Il est 16h dans la cité Michelet, l’heure de la sortie des écoles. Les parents se pressent dans la rue Colette Magny, dont l’étroitesse est renforcée par les rangées ordonnées de réverbères et d’arbres qui segmentent l’espace. Léto et Liam, la vingtaine, profitent des derniers rayons de soleil que le mois de septembre a à leur offrir. Munis d’une chaise pliante, attachée par des antivols au grillage d’enceinte d’un bâtiment, ils tentent d’alpaguer ceux, parmi les passants, qu’ils connaissent. Des passants, il n’y a plus que cela dans cette rue piétonne sortie de terre tout récemment, à l’occasion de la rénovation de la cité, achevée en 2016.

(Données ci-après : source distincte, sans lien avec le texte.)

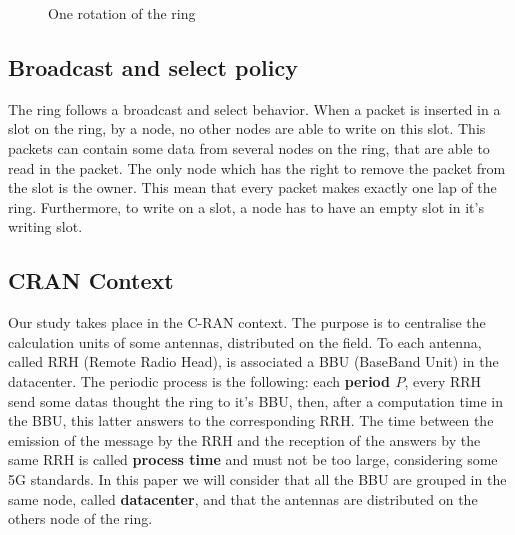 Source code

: \documentclass[a4paper,10pt]{article}
\begin{document}
\begin{figure}[h!]
      \caption{One rotation of the ring}
  \end{figure}
  \subsection{Broadcast and select policy}
  The ring follows a broadcast and select behavior. When a packet is inserted in a slot on the ring, by a node, no other nodes are able to write on this slot. This packets can contain some data from several nodes on the ring, that are able to read in the packet. The only node which has the right to remove the packet from the slot is the owner. This mean that every packet makes exactly one lap of the ring. Furthermore, to write on a slot, a node has to have an empty slot in it's writing slot.
  
    \subsection{CRAN Context}
    Our study takes place in the C-RAN context. The purpose is to centralise the calculation units of some antennas, distributed on the field. To each antenna, called RRH (Remote Radio Head), is associated a BBU (BaseBand Unit) in the datacenter.
      The periodic process is the following: each {\bf period $P$}, every RRH send some datas thought the ring to it's BBU, then, after a computation time in the BBU, this latter answers to the corresponding RRH. 
      The time between the emission of the message by the RRH and the reception of the answers by the same RRH is called {\bf process time} and must not be too large, considering some 5G standards.
      In this paper we will consider that all the BBU are grouped in the same node, called {\bf datacenter}, and that the antennas are distributed on the others node of the ring.
  
  
    
\end{document}
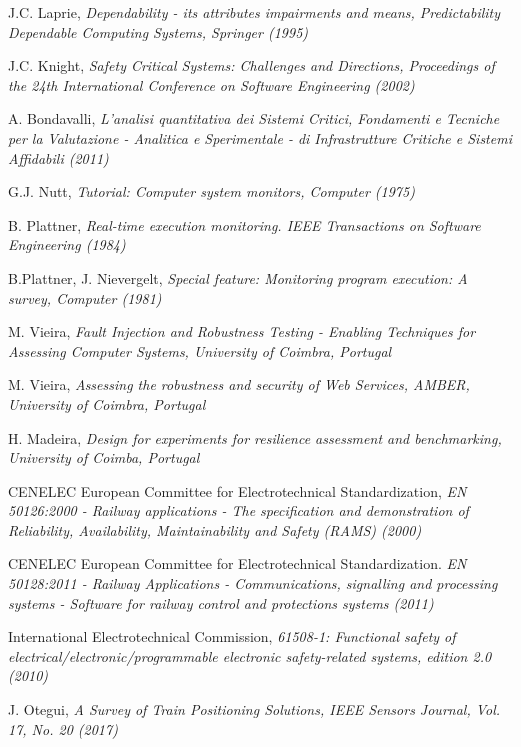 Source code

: \begin{thebibliography}{9}
J.C. Laprie, \textit{Dependability - its attributes impairments and means, Predictability Dependable Computing Systems, Springer (1995)}

J.C. Knight, \textit{Safety Critical Systems: Challenges and Directions, Proceedings of the 24th International Conference on Software Engineering (2002)}

A. Bondavalli, \textit{L'analisi quantitativa dei Sistemi Critici, Fondamenti e Tecniche per la Valutazione - Analitica e Sperimentale - di Infrastrutture Critiche e Sistemi Affidabili (2011)}

G.J. Nutt, \textit{Tutorial: Computer system monitors, Computer (1975)}

B. Plattner, \textit{Real-time execution monitoring. IEEE Transactions on Software Engineering (1984)}

B.Plattner, J. Nievergelt, \textit{Special feature: Monitoring program execution: A survey, Computer (1981)}

M. Vieira, \emph{Fault Injection and
Robustness Testing - Enabling
Techniques for Assessing
Computer Systems, University
of Coimbra, Portugal}

M. Vieira, \emph{Assessing the
	robustness and security of Web
	Services, AMBER, University of
	Coimbra, Portugal}

H. Madeira, \emph{Design for experiments for resilience assessment and benchmarking, University of Coimba, Portugal}

CENELEC European Committee for Electrotechnical Standardization, \textit{EN 50126:2000 - Railway applications - The specification and demonstration of Reliability, Availability, Maintainability and Safety (RAMS) (2000)}

CENELEC European Committee for Electrotechnical Standardization. \textit{EN 50128:2011 - Railway Applications - Communications, signalling and processing systems - Software for railway control and protections systems (2011)}

International Electrotechnical Commission, \textit{61508-1: Functional safety of electrical/electronic/programmable electronic safety-related systems, edition 2.0 (2010)}


J. Otegui, \textit{A Survey of Train Positioning Solutions, IEEE Sensors Journal, Vol. 17, No. 20 (2017)}


\end{thebibliography}
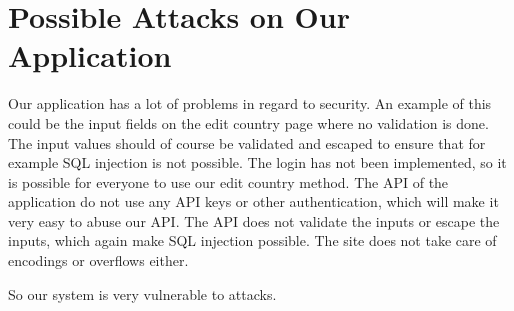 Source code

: \section{Possible Attacks on Our Application}
Our application has a lot of problems in regard to security.
An example of this could be the input fields on the edit country page where no validation is done. The input values should of course be validated and escaped to ensure that for example SQL injection is not possible.
The login has not been implemented, so it is possible for everyone to use our edit country method. The API of the application do not use any API keys or other authentication, which will make it very easy to abuse our API. The API does not validate the inputs or escape the inputs, which again make SQL injection possible. The site does not take care of encodings or overflows either.

So our system is very vulnerable to attacks. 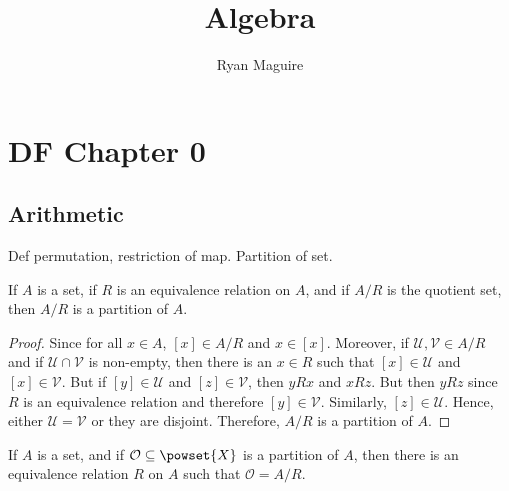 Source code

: \documentclass{article}                                                        %
\begin{document}
    \title{Algebra}
    \author{Ryan Maguire}
    \date{\vspace{-5ex}}
    \maketitle
    \tableofcontents
    \clearpage
    \section{DF Chapter 0}
        \subsection{Arithmetic}
            Def permutation, restriction of map. Partition of set.
            \begin{theorem}
                \label{thm:Equiv_Classes_Form_Partition}%
                If $A$ is a set, if $R$ is an equivalence relation on $A$, and
                if $A/R$ is the quotient set, then $A/R$ is a partition of $A$.
            \end{theorem}
            \begin{proof}
                Since for all $x\in{A}$, $[x]\in{A}/R$ and $x\in[x]$. Moreover,
                if $\mathcal{U},\mathcal{V}\in{A}/R$ and if
                $\mathcal{U}\cap\mathcal{V}$ is non-empty, then there is an
                $x\in{R}$ such that $[x]\in\mathcal{U}$ and $[x]\in\mathcal{V}$.
                But if $[y]\in\mathcal{U}$ and $[z]\in\mathcal{V}$, then
                $yRx$ and $xRz$. But then $yRz$ since $R$ is an equivalence
                relation and therefore $[y]\in\mathcal{V}$. Similarly,
                $[z]\in\mathcal{U}$. Hence, either $\mathcal{U}=\mathcal{V}$ or
                they are disjoint. Therefore, $A/R$ is a partition of $A$.
            \end{proof}
            \begin{theorem}
                If $A$ is a set, and if $\mathcal{O}\subseteq\powset{X}$ is a
                partition of $A$, then there is an equivalence relation $R$ on
                $A$ such that $\mathcal{O}=A/R$.
            \end{theorem}
\end{document}
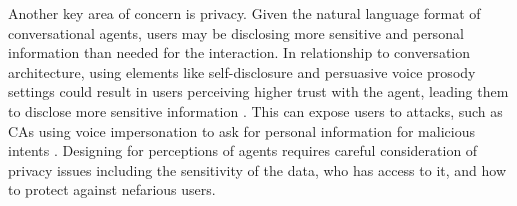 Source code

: Another key area of concern is privacy. Given the natural language format of conversational agents, users may be disclosing more sensitive and personal information than needed for the interaction. In relationship to conversation architecture, using elements like self-disclosure and persuasive voice prosody settings could result in users perceiving higher trust with the agent, leading them to disclose more sensitive information  \cite{dubiel2020persuasive, lee2020hear}\cmt{[60][23]}. This can expose users to attacks, such as CAs using voice impersonation to ask for personal information for malicious intents \cite{chan2021kinvoices}\cmt{[74]}. Designing for perceptions of agents requires careful consideration of privacy issues including the sensitivity of the data, who has access to it, and how to protect against nefarious users. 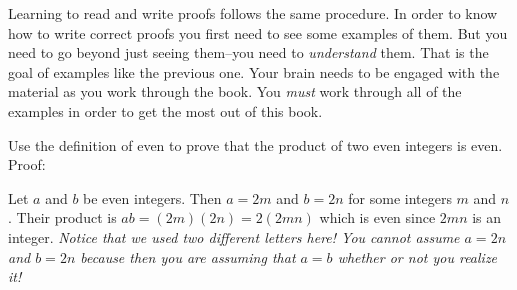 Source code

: Learning to read and write proofs follows the same procedure.  In order to know how to write 
correct proofs you first need to see some examples of them.  
But you need to go beyond just seeing them--you need to {\em understand} them.  That is the goal of
examples like the previous one.  Your brain needs to be engaged with the material as you work through
the book.  You {\em must} work through all of the examples in order to get the most out of this book.


\begin{exer}
Use the definition of even to prove that the product of two even integers is even.\\
Proof:\\
\vspace*{2.4in}
\begin{answer}
Let $a$ and $b$ be even integers.  Then $a=2m$ and $b=2n$ for some integers $m$ and $n$.
Their product is $ab=(2m)(2n)=2(2mn)$ which is even since $2mn$ is an integer. {\em Notice that we used two different letters here!
You cannot assume $a=2n$ and $b=2n$  because then you are
assuming that $a=b$ whether or not you realize it!}
\end{answer}
\end{exer}
%

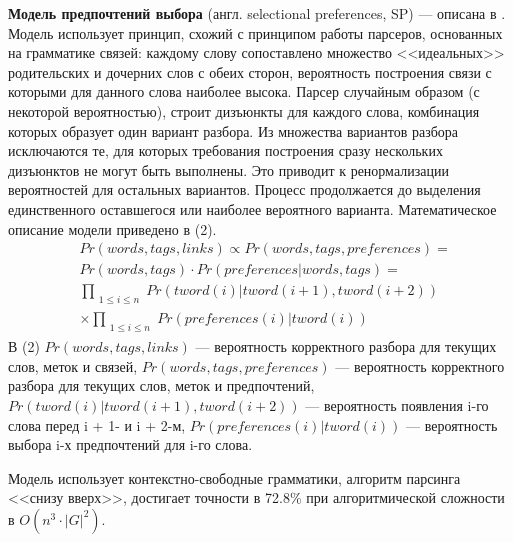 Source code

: \textbf{Модель предпочтений выбора} (англ. selectional preferences, SP) --- описана в \cite{eisner}. Модель использует принцип, схожий с принципом работы парсеров, основанных на грамматике связей: каждому слову сопоставлено множество <<идеальных>> родительских и дочерних слов с обеих сторон, вероятность построения связи с которыми для данного слова наиболее высока. Парсер случайным образом (с некоторой вероятностью), строит дизъюнкты для каждого слова, комбинация которых образует один вариант разбора. Из множества вариантов разбора исключаются те, для которых требования построения сразу нескольких дизъюнктов не могут быть выполнены. Это приводит к ренормализации вероятностей для остальных вариантов. Процесс продолжается до выделения единственного оставшегося или наиболее вероятного варианта. Математическое описание модели приведено в (2).
\begin{equation}\begin{split}
	& Pr(words, tags, links) \propto Pr(words, tags, preferences) = \\
	& Pr(words, tags) \cdot Pr(preferences | words, tags) = \\
	& \prod_{\substack{1 \leq i \leq n}} Pr(tword(i) | tword(i + 1), tword(i + 2)) \\
	& \times \prod_{\substack{1 \leq i \leq n}} Pr(preferences(i) | tword(i))
\end{split}\end{equation}
В (2) \(Pr(words, tags, links)\) --- вероятность корректного разбора для текущих слов, меток и связей, \(Pr(words, tags, preferences)\) --- вероятность корректного разбора для текущих слов, меток и предпочтений,\\ \(Pr(tword(i) | tword(i + 1), tword(i + 2))\) --- вероятность появления i-го слова перед i + 1- и i + 2-м, \(Pr(preferences(i) | tword(i))\) --- вероятность выбора i-х предпочтений для i-го слова.

Модель использует контекстно-свободные грамматики, алгоритм парсинга <<снизу вверх>>, достигает точности в 72.8\% при алгоритмической сложности в \(O(n^3 \cdot |G|^2)\).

La rue Colette Magny, dans la cité Michelet, à Paris. © Souha Boudaden. 

Cette opération n’a pas eu pour seul effet d’insérer la cité dans la voie publique, facilitant les interventions policières, elle s’est aussi accompagnée d’une transformation du mobilier urbain. Les bancs ont laissé place à des grillages, moins pratiques lorsque l’on veut s’asseoir, et les arcs décoratifs ont disparu au profit de caméras de vidéosurveillance, installées à chaque coin de rue.

Ici comme ailleurs, la transformation du mobilier urbain signe le triomphe des préoccupations sécuritaires dans la politique de la ville, souvent au dépend des objectifs de confort et d’amélioration du cadre de vie des habitants.

Avec tout l’argent qu’ils ont investi pour la rénovation, pourquoi est-ce qu’ils n’ont pas mis des bancs ?

Tout ce qui pouvait servir de prétexte à un regroupement spontané a été éliminé en même temps qu’ont été installés des grillages et des digicodes, refermant chaque bâtiment sur lui-même.

Liam, un peu amer, interroge : « Avec tout l’argent qu’ils ont investi pour la rénovation, pourquoi est-ce qu’ils n’ont pas mis des bancs ? ». Il poursuit : « L’Etat nous prend pour des pions. Ils ont fait quoi dans le quartier à part agrandir la route et mettre des pavés ? Ah si, les caméras ! Pour faire quoi ? Ça sert à rien de mettre des caméras dans les cités. C’est comme si tu violais l’intimité des gens. Imagine quelqu’un ouvre sa fenêtre, la caméra elle filme à l’intérieur, elle sait ce qui se passe chez les gens ! ».

Préalablement à toute opération de rénovation urbaine, les experts mandatés par l’Anru – l’agence nationale chargée de mettre en œuvre la politique de rénovation urbaine – dressent un inventaire des dysfonctionnements. Parmi les nombreux éléments listés (concentration de personnes à faible revenu, faiblesse du secteur associatif, échec scolaire) un seul semble retenir l’attention des experts : la configuration spatiale des grands ensembles.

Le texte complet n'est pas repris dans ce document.